It remained motionless for perhaps sixty seconds. The only sound was the low whirring of Conti’s camera, her own strained breathing. And then, once again, it began creeping toward them.

This was too much for Wolff. With a low groan he wheeled around and went tearing back down the corridor, gun clattering unheeded to the ground.

The thing paused again, more briefly this time. A narrow tongue, forked and pink, peeped out from below the vibrissae. It extended-farther, farther-licking first one tusk, then the other.

It was at this point Conti seemed to go a little mad. He began to laugh, softly at first, and then louder. At least, in her paroxysm of horror and disbelief, Ekberg thought it must be a laugh: a strange, high sound.

Eeeeeeee, Conti keened, still louder now, the camera tilting visibly as his shoulders shook: Heeee-eeeeeeeeeee…

“Emilio,” she whispered.

“I’ve got it!” Conti cried, almost hysterically. “It’s a wrap. It’s a wrap! Eeeeee-heeeeeee-”

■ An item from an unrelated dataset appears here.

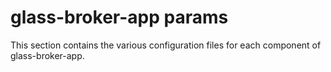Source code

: # glass-broker-app params
This section contains the various configuration files for each component of
glass-broker-app.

In two bounds the thing was on him, knocking him violently into the air. The camera sailed down the hallway, hitting a wall and then falling to the floor, shivering into pieces. As he fell, the creature caught Conti between its enormous front paws and began to spin him, like a craftsman using a lathe, clutching him close and running the wriggling razor tendrils hanging from its upper jaw back and forth along his form, from head to foot and back again, working him like a cob of corn. Gobbets of blood began raining out in all directions, spattering the walls and ceiling and causing nearby lightbulbs to pop and sizzle. Conti’s banshee laughter morphed into a sharp scream, rising violently in pitch. Abruptly, the creature jammed the director’s head into its mouth and bit down. There was a low crunching sound and the scream stopped. The beast opened its mouth again and Conti dropped heavily to the ground. And then at last Ekberg found her feet and began to run, past Conti and the nightmare beast that was hunched over him, heedless of the dark, heedless of any obstacles in her path. And as she hurtled headlong down the shadow-haunted corridor and away from the insanity, Conti began to make noise again: not laughter or screams, not this time, but the sharp snapping of bone: crack, crack, crack…

49

When Marshall stepped into the control room, black metal box in hand, he could see Sully and Logan in the studio beyond the glass partition, bending over a wheeled cart of stainless steel. As he looked at the cart, his heart sank. The contraption sitting on it looked more like a child’s erector set than a weapon for killing a two-ton monster. On its upper tray sat a small forest of analog and primitive digital equipment: potentiometers, voltage-controlled filters, low-frequency oscillators, long-throw fader and control pots, all connected by a cloud of multicolored wires. On the lower tray was an old vacuum-tube amplifier, connected by thin red leads to a woofer and a high-frequency driver.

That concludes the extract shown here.